He'd thought she might hit him, or kick him, or bite him. He was surely
asking for it, and in her place that's what he no doubt would of done. He
didn't care. He was that mad. It would of made him feel better if she had
hit him. But she just sat and watched him with a patient look on her face,
listening to him rant and rave, until he wore himself out.
And then she reminded him of the time when he was maybe eight or nine
years old, and he'd accused her - and "you women," talking just like he
was talking now - of being able to make it rain. "Remember, Johnny Beau
Motley, what I told you that time?"
"Yeah, I remember," he said sullenly. "You said you don't make it rain;
you let it rain."
"I did," she agreed. "And that was true. And we have told you men about it
once for every star that shines, Johnny Beau. To no avail whatsoever."
"Damn you all," he said again wearily. "Every one of you."
Granny Motley clucked her tongue at him and said, "See there? You can't
force things, Johnny Beau! That's never going to get you anywhere. And
that holds for women as much as it holds for weather."

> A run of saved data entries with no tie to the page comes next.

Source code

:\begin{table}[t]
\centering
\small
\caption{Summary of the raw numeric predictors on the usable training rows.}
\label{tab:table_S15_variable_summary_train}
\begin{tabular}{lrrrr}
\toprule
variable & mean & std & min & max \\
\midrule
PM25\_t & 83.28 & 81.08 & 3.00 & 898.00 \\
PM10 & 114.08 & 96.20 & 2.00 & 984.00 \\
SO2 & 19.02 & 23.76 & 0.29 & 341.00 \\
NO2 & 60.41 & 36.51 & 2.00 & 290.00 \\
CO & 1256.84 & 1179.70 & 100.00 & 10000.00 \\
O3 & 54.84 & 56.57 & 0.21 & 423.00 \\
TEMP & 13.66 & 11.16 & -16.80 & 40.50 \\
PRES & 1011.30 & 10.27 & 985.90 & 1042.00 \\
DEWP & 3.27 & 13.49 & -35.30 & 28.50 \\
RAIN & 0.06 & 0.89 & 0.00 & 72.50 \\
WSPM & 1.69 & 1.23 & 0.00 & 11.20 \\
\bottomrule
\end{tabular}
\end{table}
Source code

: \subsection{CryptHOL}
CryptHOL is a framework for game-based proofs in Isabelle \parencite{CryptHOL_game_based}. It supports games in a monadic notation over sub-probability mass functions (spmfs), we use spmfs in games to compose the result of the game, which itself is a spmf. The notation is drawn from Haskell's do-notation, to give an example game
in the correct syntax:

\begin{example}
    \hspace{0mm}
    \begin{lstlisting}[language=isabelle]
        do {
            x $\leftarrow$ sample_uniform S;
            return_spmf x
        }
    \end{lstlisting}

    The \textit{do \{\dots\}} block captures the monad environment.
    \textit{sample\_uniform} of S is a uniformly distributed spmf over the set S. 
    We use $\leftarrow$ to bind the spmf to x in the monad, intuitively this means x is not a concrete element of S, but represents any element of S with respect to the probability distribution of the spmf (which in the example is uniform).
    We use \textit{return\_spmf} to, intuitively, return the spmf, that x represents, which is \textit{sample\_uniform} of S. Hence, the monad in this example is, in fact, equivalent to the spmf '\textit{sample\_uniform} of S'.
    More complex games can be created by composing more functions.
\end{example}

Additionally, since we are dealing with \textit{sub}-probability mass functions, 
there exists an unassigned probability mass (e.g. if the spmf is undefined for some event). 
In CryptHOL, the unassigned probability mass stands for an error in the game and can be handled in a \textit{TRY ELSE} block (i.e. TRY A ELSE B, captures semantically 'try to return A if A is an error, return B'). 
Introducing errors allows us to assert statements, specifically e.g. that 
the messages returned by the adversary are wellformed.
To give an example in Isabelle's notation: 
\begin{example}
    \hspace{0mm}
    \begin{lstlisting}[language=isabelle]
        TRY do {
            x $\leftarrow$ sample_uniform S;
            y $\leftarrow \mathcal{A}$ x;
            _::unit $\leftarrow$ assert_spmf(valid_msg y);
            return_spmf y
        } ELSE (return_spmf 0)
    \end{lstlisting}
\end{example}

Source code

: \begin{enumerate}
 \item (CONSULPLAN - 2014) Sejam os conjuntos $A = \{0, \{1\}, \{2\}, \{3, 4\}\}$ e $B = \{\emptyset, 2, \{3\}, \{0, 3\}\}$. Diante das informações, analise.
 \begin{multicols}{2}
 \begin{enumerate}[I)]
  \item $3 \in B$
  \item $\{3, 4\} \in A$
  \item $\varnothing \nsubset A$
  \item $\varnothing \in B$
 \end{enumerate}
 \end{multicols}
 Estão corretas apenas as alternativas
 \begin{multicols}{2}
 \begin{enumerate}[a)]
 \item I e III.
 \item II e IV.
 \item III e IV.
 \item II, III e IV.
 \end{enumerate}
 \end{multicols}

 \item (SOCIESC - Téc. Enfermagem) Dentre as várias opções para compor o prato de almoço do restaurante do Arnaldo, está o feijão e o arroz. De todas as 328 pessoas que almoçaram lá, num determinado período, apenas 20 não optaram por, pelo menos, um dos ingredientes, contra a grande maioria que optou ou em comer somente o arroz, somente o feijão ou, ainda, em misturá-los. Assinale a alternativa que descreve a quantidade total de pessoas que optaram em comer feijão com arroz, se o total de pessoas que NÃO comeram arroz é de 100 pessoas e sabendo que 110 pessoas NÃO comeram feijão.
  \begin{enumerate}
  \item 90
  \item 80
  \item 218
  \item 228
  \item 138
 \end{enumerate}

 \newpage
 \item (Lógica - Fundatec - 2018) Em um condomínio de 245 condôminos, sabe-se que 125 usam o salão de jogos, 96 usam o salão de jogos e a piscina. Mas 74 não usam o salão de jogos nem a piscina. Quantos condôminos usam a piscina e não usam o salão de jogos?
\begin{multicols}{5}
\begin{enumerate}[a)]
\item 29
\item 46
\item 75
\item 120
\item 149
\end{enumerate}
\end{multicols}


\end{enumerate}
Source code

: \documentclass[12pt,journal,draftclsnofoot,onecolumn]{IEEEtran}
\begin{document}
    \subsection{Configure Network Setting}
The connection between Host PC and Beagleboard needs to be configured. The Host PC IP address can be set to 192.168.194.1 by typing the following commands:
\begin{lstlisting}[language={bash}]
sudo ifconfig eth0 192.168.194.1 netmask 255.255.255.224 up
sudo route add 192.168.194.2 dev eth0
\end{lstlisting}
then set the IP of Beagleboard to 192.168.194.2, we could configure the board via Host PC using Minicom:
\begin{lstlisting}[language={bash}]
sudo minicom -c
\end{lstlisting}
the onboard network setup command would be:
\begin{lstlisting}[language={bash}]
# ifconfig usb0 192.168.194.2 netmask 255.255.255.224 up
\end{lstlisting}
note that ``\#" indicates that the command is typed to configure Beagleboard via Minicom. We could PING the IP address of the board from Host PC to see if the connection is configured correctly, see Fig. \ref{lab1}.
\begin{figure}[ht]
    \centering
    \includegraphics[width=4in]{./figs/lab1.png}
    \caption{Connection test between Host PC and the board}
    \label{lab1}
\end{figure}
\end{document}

His jaw hurt him, and his pride hurt him worse, and he glared at her while
she looked right back, steady on, and finally he dropped his eyes and
sighed heavily.
"All right, Granny," he said. "I guess you make your point. And after I
get over my damn temper, I'll be coming back to apologize. But not right
now."
"No. Right now wouldn't be a good choice for it. Right now you'd still be
into cussing me out."
"You and all the rest of the women! It's not just you, Granny."
She smiled at him and patted his clenched right fist, and he turned on his
heel and left. Johnny Beau lived for the day she would be wrong for once.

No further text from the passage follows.